Sunday 14 March 2010

Mothering Sunday

It is Mother's Day today in the UK and for me it is an especially bittersweet one. Ben gave me a lovely card and mug this morning. Lorre and I (and all the other mums) received beautiful flower poseys at church. Rumors are that even my dear hubby Joe has something special planned for me and his mom. However, Joe is gone and since Mother's Day is a family day, it is a little sad when the whole family is not here.
But the primary reason for the sadness is that this Mother's Day I am mother to one, not two children. A week ago, I lost the baby. (lost...as though I did something wrong.) Saturday, I noticed some bleeding, but thought it was the same early pregnancy spotting I had with Ben. When I began cramping, I joked to Joe that it doesn't seem fair that a pregnant girl should feel like she was getting her period. Jokes became concerns, which led to a middle of the night ER run. The doctor said that he could not yet confirm if the baby was okay. Sunday morning brought a lot more blood and I knew the baby was gone.
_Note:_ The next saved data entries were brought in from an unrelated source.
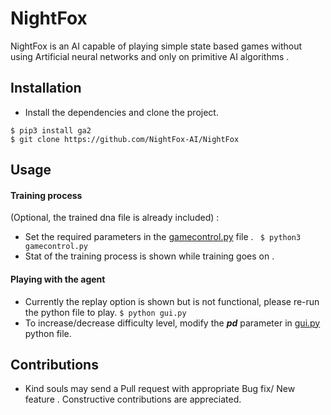 # NightFox
NightFox is an AI capable of playing simple state based games without using Artificial neural networks and only on primitive AI algorithms . 

## Installation
* Install the dependencies and clone the project.
```
$ pip3 install ga2
$ git clone https://github.com/NightFox-AI/NightFox
```
## Usage
 #### Training process 
 (Optional, the trained dna file is already included) :
* Set the required parameters in the [gamecontrol.py](https://github.com/NightFox-AI/NightFox/blob/master/gamecontrol.py) file .
		``` $ python3 gamecontrol.py```
*  Stat of the training process is shown while training goes on .

#### Playing with the agent
* Currently the replay option is shown but is not functional, please 
re-run the python file to play.
	``` $ python gui.py ```
* To increase/decrease difficulty level, modify the **_pd_** parameter in  [gui.py]() python file.

## Contributions
* Kind souls may send a Pull request with appropriate Bug fix/ New feature . Constructive contributions are appreciated.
It is amazing how something like this affects you. Initially, I felt very pragmatic about it. Yes, it is very sad, but these things happen all the time. Nothing I could have done. I also felt relief. I was terrified of juggling two babies. How would I carry them around? Would Ben be a hateful, jealous older brother? Would I resent them? A few days after I found out about the pregnancy, I had a mini breakdown. There was anger and shouting, which then gave way to sobbing and shaking. Not my finest moment I assure you. However, I truly believe that every mother has had a similar episode, and if you haven't yet, your day will surely come.
Slowly, I began to feel stunned. My pregnancy never really felt real to me anyway. So much so that I almost felt like I was pretending to be pregnant. Had I imagined the phone call from the doctor? I knew that over 40 weeks of pregnancy, it would materialize, but it had not happened yet. And now, something that never seemed real to begin with was no longer there. Wrap your head around that one.
Then came the sadness. Did God take her away because he did not think I could handle her? (Yes, I was hoping for a girl.) Was this an awful case of "be careful what you wish for?" I didn't really want her to go away. I was just scared. I would love her. Bring her back! It was awful to realize that I will never get to know her. Never throw her a princess tea party. The happy family portrait in my head of two adults and two children went POOF.
Then my Facebook friend posted her ultrasound. The fetus is just starting to look like a teeny tiny baby. This woman has a child a few months younger than Ben, a gorgeous husband, and very confident parenting skills. Crushing blow delivered.
I laid in my bed and cried and cried. Part of me thought I should talk to someone for comfort, but I knew everything that would be said. Not your fault. It will be okay. Part of God's plan. And all the other things that sound reassuring. But I knew none of it would help. None of those sayings would bring her back. Come October, there will be no speedy trip to the hospital. No bundle of joy to bring home. No tiny red dress in our Christmas card this year.
I let the tears flow until I felt exhausted enough to sleep. When I awoke, I felt better and have felt better since. It is bittersweet, but I will be okay. Our family will grow one day, but even if it doesn't, I love my boys (dog included) and that is enough for me.